Shane Carruth, Amy Seimetz in “Upstream Color”

“UPSTREAM COLOR” My rating: B (Opening April 26 at the Alamo Draft House)

96 minutes | No MPAA rating

Those who like their narratives neat, concise and uncluttered had best avoid Shane Carruth’s “Upstream Color.”  It’s a film for those who found Terrence Malick’s “Tree of Life” too conventional.

Still, it makes more sense than Carruth’s previous (and first) feature effort, the 2004 time travel oddity ” Primer.”

“Making sense” is a relative thing when dealing with Carruth. Narratively “Upstream Color” defies cateogrization or easy explanation. You could call it science fiction. Or maybe not.
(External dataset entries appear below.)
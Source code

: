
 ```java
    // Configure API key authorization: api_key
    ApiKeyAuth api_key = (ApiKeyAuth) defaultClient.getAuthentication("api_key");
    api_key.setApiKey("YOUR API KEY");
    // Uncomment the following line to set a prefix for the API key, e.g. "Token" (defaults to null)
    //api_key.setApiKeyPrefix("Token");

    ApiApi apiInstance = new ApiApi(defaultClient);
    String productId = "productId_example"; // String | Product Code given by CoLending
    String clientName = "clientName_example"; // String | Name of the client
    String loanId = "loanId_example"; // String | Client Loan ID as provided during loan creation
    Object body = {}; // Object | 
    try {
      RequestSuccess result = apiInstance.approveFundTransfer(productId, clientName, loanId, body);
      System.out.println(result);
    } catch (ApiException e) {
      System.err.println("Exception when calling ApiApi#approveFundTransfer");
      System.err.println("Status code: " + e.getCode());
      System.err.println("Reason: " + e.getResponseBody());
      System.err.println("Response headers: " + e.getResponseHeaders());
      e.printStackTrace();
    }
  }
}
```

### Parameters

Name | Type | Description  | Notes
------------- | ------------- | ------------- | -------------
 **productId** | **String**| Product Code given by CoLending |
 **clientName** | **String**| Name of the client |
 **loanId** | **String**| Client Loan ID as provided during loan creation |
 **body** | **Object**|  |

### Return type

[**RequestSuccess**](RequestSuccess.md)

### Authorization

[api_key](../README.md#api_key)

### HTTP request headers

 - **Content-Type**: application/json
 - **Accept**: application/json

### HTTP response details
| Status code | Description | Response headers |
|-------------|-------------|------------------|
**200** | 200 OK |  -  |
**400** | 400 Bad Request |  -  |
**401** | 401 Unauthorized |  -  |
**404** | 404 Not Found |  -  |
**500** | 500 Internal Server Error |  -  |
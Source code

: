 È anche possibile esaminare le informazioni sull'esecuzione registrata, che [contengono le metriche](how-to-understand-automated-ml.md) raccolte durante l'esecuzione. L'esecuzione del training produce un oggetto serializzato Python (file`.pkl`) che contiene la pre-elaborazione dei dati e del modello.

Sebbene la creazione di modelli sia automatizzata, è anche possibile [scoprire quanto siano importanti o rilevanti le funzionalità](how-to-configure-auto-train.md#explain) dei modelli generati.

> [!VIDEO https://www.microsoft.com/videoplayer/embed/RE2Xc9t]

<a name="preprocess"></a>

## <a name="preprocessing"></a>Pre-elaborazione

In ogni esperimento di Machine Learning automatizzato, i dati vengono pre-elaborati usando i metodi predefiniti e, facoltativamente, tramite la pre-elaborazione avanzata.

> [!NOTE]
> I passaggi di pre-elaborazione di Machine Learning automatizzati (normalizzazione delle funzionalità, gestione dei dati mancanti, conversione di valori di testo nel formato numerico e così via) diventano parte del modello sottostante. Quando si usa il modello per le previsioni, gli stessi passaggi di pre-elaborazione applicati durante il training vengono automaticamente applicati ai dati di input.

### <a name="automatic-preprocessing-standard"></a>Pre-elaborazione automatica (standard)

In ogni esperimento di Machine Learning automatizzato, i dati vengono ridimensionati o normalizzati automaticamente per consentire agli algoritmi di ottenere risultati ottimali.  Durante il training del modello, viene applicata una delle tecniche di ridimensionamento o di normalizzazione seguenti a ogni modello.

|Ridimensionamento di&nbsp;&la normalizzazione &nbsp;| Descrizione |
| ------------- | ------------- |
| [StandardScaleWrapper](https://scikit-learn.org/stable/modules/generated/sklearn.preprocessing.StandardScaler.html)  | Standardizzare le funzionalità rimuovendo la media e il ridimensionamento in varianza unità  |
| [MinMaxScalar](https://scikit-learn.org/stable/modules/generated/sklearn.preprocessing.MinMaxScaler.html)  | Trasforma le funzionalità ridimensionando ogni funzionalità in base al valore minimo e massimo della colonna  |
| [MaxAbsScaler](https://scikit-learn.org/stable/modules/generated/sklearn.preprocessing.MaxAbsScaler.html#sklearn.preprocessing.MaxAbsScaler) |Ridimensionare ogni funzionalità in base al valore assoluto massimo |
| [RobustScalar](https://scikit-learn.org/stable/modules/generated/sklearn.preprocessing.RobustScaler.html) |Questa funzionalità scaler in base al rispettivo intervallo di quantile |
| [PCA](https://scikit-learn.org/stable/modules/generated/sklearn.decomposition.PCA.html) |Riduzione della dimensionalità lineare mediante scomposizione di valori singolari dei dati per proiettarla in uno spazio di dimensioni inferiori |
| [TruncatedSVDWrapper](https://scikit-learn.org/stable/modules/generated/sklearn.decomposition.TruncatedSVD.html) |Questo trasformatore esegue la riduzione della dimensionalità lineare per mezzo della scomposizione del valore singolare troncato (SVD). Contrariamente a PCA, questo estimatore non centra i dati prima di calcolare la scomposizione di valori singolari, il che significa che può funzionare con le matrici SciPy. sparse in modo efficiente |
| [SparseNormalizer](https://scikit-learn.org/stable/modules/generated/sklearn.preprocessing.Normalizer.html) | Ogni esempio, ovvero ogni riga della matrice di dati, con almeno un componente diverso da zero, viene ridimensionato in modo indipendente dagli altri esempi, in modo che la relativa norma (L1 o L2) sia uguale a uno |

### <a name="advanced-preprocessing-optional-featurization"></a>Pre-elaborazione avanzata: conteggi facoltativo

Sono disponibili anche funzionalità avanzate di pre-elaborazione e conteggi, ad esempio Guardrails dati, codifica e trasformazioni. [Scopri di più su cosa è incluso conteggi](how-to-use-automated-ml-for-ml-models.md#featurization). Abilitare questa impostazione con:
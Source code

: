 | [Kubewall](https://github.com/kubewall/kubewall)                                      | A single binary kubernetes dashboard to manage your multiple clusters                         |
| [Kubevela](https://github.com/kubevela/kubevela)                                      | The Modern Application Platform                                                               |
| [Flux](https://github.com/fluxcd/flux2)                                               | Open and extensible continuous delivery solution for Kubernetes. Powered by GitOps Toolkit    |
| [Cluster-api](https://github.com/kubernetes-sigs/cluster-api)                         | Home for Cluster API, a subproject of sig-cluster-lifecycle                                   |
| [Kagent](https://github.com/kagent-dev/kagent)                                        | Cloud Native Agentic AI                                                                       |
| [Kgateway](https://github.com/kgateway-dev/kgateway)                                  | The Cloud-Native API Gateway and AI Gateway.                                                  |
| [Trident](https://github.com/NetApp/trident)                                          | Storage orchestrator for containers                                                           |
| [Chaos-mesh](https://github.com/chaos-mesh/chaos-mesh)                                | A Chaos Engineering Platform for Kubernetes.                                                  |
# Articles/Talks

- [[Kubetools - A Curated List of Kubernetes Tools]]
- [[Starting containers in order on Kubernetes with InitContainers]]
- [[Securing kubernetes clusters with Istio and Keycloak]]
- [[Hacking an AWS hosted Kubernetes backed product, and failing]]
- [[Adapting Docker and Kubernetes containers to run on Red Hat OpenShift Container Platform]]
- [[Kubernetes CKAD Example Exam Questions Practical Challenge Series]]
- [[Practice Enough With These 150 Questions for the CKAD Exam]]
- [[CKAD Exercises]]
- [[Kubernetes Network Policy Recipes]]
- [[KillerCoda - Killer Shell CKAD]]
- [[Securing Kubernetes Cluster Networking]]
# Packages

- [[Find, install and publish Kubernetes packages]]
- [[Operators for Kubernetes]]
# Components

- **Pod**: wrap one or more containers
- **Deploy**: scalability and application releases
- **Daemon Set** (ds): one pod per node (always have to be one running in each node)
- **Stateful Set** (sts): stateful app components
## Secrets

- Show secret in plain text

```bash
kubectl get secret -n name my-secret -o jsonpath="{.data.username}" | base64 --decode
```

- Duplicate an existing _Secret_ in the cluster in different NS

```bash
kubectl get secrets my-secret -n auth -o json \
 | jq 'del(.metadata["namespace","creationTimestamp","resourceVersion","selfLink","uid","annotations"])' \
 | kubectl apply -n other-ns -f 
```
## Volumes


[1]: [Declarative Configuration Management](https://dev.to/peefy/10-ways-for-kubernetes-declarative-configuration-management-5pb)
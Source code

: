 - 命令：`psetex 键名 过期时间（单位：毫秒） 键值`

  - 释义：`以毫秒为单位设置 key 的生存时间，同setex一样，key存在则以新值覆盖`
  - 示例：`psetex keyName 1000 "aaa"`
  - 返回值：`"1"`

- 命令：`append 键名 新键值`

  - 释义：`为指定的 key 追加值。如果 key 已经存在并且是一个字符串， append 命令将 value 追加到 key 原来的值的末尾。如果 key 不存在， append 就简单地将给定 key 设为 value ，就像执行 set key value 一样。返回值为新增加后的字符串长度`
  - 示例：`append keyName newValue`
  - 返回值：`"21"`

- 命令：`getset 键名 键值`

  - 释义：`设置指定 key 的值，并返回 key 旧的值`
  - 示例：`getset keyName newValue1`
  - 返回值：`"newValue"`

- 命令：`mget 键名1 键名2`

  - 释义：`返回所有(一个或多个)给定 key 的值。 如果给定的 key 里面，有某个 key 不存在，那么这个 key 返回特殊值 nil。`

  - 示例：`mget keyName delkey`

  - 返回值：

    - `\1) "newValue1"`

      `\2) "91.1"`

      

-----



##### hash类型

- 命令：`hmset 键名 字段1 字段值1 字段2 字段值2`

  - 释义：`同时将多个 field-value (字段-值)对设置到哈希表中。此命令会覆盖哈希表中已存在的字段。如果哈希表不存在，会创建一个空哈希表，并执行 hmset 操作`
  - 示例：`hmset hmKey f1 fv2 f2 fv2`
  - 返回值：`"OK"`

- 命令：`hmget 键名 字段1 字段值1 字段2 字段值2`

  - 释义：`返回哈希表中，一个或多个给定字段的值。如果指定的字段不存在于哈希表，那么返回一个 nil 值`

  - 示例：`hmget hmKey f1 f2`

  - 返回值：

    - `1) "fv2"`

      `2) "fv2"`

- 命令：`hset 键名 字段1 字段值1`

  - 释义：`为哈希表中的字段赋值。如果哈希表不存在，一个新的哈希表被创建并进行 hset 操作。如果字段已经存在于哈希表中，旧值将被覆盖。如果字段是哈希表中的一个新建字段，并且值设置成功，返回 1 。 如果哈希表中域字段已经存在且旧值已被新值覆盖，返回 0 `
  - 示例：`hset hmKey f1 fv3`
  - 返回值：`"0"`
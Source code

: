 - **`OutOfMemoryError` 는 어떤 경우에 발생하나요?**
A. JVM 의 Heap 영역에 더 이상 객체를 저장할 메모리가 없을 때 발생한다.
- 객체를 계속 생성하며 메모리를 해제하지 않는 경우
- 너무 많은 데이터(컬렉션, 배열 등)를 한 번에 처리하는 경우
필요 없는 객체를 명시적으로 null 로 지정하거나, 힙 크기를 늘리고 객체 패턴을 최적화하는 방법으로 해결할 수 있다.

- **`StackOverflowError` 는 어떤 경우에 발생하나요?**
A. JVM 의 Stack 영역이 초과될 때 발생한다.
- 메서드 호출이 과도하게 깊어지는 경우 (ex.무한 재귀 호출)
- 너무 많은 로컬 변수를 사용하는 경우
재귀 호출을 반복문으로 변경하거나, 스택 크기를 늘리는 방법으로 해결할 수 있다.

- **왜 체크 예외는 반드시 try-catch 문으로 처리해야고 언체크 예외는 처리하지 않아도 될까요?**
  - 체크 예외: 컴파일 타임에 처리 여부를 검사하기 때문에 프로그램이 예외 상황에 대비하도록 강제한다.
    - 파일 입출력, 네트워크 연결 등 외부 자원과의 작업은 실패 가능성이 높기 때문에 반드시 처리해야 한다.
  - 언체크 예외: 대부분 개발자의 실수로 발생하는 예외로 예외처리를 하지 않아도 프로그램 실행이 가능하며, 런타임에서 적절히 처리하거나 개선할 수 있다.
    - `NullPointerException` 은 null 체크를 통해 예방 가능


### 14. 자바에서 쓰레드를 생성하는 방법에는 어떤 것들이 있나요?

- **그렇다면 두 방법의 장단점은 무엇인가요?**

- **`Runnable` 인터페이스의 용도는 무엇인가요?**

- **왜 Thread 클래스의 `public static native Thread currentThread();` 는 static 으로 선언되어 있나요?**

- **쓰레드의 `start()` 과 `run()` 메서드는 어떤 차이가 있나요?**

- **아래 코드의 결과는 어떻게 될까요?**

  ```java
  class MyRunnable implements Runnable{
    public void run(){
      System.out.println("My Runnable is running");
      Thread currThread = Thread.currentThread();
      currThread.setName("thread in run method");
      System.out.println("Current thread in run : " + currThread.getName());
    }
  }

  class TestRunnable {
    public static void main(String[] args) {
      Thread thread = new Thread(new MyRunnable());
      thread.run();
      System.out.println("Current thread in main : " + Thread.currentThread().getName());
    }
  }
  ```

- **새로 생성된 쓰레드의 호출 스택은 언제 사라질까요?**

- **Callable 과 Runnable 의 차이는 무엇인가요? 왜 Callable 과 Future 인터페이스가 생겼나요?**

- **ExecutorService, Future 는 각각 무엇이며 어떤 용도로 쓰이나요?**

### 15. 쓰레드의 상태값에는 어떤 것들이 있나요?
 You could say the movie makes no sense.

And yet it makes sense emotionally.

Here’s what I can say with certainty about the fragmentary story: A young woman named Kris (Amy Seimetz) is abducted and subjected to some sort of mind-control therapy. In a zombie-like state she returns to her home with a flat-voiced handler  (Thiago Martins) who has her memorize Thoreau’s “On Walden Pond.” Kris is told that her mother has been kidnapped and she must come up with a ransom.

When she finally emerges from her stupor she imagines (or is it really happening?) that maggot-like worms are wriggling just under her skin. She is disoriented, lost.

Kris loses her job because of her unexplained absense, and is distressed to find that her bank account has been emptied. She is shown footage of herself making the withdrawl, but remembers none of it.

She harbors a vague sense of having been violated. Her OB/GYN tells her that her sexual organs have been damaged, rearranged, and that she will  never have children.